Discipline was released on February 26, 2008 by Island Records; its deluxe edition, which included a bonus DVD, was released simultaneously. Jackson promoted the album through televised performances on Good Morning America, The Ellen DeGeneres Show and MTV's Total Request Live. Her performance on Total Request Live was her first MTV appearance in six years, following her being blacklisted by the network due to the Super Bowl halftime show incident in 2004. She was also scheduled to perform on Saturday Night Live but cancelled it due to illness. Performances on Jimmy Kimmel Live and at the London nightclub G-A-Y were also initially planned. The album was also promoted during an appearance on Larry King Live. On March 31, 2008, an edition of Discipline in environmentally-friendly packaging was released exclusively in Walmart as a part of a "green" promotion. Island Records officially ended the promotion of the album by June 2008. Later, Jackson performed "Luv" in a medley with "Rhythm Nation" on the ABC special America United: In Support of Our Troops on September 7.
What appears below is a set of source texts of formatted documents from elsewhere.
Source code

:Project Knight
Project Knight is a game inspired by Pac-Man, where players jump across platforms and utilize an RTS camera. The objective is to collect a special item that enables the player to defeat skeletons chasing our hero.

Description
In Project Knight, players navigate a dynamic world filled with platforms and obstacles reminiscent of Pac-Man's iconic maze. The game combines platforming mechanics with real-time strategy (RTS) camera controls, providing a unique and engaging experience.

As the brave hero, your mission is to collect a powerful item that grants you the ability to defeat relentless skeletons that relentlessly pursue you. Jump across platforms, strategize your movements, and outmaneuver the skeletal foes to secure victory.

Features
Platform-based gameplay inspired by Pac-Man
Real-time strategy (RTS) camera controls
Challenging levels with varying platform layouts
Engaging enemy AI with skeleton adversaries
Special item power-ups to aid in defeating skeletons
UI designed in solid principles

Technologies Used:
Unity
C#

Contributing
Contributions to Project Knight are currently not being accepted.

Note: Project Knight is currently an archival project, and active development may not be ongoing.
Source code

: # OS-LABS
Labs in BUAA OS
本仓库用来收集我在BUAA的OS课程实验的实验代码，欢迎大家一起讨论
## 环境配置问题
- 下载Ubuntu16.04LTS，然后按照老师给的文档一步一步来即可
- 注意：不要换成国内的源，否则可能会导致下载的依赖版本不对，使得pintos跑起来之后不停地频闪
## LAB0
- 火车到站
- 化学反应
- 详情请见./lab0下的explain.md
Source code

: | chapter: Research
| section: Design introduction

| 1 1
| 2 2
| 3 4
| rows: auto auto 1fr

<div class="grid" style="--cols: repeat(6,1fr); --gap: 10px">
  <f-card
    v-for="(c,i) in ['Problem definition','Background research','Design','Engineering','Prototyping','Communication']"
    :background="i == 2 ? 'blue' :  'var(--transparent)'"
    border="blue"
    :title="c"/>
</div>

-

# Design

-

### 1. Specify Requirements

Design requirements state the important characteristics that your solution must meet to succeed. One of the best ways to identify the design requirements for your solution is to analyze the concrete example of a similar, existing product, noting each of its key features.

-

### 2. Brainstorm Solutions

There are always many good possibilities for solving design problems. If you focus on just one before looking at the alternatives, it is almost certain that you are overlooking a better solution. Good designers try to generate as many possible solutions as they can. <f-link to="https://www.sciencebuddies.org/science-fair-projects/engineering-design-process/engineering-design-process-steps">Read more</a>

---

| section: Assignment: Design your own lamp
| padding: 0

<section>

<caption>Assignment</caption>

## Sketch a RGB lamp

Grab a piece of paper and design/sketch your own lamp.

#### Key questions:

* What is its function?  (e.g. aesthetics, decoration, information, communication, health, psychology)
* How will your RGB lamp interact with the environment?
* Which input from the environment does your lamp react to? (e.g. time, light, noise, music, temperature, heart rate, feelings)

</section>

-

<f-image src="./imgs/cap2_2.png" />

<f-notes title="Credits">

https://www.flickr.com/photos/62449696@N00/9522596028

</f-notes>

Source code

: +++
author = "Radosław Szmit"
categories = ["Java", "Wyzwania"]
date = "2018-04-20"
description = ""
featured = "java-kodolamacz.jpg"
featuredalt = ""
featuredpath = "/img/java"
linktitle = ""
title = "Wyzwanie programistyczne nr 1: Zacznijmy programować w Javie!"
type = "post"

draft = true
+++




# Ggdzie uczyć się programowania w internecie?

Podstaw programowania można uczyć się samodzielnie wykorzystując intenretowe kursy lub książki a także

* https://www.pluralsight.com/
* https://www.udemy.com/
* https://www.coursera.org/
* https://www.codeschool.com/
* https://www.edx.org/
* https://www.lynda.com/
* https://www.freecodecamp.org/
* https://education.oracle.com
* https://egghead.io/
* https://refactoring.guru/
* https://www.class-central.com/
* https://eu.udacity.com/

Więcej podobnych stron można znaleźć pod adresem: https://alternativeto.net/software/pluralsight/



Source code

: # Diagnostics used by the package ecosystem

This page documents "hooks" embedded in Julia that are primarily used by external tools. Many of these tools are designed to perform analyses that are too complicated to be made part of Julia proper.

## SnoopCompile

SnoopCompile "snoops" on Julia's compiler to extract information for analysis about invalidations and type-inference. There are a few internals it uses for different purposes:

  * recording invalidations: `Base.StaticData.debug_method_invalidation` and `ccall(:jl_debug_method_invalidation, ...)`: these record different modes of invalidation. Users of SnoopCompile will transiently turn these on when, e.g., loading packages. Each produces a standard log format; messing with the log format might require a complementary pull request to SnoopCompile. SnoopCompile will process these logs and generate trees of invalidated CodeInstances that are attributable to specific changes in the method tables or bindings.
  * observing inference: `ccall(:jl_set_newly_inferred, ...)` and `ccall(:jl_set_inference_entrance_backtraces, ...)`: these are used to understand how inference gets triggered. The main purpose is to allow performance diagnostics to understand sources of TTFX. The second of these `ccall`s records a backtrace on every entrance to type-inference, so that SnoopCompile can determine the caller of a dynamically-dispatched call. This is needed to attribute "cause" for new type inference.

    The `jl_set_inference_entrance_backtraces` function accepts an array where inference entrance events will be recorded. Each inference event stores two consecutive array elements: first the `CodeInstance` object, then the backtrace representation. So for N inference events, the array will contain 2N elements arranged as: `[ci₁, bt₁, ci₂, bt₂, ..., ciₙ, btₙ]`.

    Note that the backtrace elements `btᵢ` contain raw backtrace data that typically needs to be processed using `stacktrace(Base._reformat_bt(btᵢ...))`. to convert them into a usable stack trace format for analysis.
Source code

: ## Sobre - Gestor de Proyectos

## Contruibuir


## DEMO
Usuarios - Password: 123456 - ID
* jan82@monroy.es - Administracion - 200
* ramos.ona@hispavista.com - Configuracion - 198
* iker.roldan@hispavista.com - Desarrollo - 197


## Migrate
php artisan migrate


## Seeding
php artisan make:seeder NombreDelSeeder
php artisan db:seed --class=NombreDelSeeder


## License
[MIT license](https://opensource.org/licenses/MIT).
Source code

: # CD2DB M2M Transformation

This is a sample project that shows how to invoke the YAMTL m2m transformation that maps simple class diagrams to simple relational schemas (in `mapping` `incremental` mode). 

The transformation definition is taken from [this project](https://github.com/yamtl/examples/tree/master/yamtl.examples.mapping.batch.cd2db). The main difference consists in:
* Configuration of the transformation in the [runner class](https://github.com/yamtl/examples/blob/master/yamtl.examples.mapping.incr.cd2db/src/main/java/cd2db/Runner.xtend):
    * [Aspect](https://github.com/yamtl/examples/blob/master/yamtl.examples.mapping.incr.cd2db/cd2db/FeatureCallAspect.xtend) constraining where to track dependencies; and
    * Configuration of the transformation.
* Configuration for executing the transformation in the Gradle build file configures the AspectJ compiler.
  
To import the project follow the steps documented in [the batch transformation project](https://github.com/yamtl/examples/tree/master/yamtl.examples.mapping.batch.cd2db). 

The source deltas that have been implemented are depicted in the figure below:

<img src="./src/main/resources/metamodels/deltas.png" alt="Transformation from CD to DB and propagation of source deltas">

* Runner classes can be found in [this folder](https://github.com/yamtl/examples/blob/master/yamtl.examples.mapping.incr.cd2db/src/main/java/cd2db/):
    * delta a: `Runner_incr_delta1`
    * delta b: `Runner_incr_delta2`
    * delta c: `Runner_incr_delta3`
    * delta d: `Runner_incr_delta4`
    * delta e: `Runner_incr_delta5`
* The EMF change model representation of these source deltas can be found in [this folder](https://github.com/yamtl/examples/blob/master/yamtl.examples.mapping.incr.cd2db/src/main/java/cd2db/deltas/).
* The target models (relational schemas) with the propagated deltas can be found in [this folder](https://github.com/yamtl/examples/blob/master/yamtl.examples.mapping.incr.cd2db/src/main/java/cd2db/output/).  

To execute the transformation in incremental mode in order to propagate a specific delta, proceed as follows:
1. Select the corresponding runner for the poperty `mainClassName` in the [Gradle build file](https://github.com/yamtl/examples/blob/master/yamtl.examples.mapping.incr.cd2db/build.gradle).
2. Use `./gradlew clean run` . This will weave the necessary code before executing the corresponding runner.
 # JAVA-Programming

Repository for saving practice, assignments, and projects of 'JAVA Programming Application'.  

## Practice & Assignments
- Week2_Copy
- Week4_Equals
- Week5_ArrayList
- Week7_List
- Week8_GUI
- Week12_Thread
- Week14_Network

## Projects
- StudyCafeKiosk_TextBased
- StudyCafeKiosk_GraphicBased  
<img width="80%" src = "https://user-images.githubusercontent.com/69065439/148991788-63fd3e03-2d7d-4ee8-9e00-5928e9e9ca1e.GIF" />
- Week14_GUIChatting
Although the album promotion stopped in June, Jackson's fifth concert tour—the North American Rock Witchu Tour, with the support of Live Nation—began on September 10, 2008. Amy O'Brian of The Vancouver Sun described Jackson's stage show at the GM Place as a "high-voltage performance". According to O'Brian, "[w]ith an ear-piercing blast of pyrotechnics, a fog of thick cloud and dancers that popped up out of the stage and runway, Jackson proved within the first minutes that she didn't choose the low-budget route for her Rock Witchu Tour." Similarly, Jim Harrington of The Oakland Tribune offered a positive review, stating: "Like Jackson's previous tours, 'Rock Witchu' was a flashy, high-budget extravaganza built on well-choreographed dance routines and plenty of theatrics." The initial response to the tour was positive, with sold-out shows in Los Angeles and Las Vegas. Supporting acts for the show included LL Cool J and Donnie Klang. Jackson had to reschedule nine dates on the first leg of the tour due to vestibular migraines. However, on November 4, 2008, Jackson canceled seven of the nine shows which had been rescheduled, citing scheduling conflicts. On November 19, it was announced that Jackson would bring the tour to Japan for a series of five shows in Saitama, Nagoya, Osaka, and Fukuoka in February 2009, but all five dates were canceled. Due to the cancellations, the tour's final date was on November 1, 2008, in New York City.

==Singles==
The album's lead single "Feedback", was released for digital download in December 2007. In the United States, the song reached number nineteen on the Billboard Hot 100, number thirty-nine on the Hot R&B/Hip-Hop Songs, and number twenty-three on the Pop 100, becoming Jackson's best charting single since "Someone to Call My Lover" (2001). The song was also successful in Canada and South Africa where it peaked at numbers three and eight, respectively. Due to a rushed release and no international promotion, the song failed to chart highly in European countries, peaking at number thirty-six in France and thirty-two in Ireland, but reaching the top five in Greece.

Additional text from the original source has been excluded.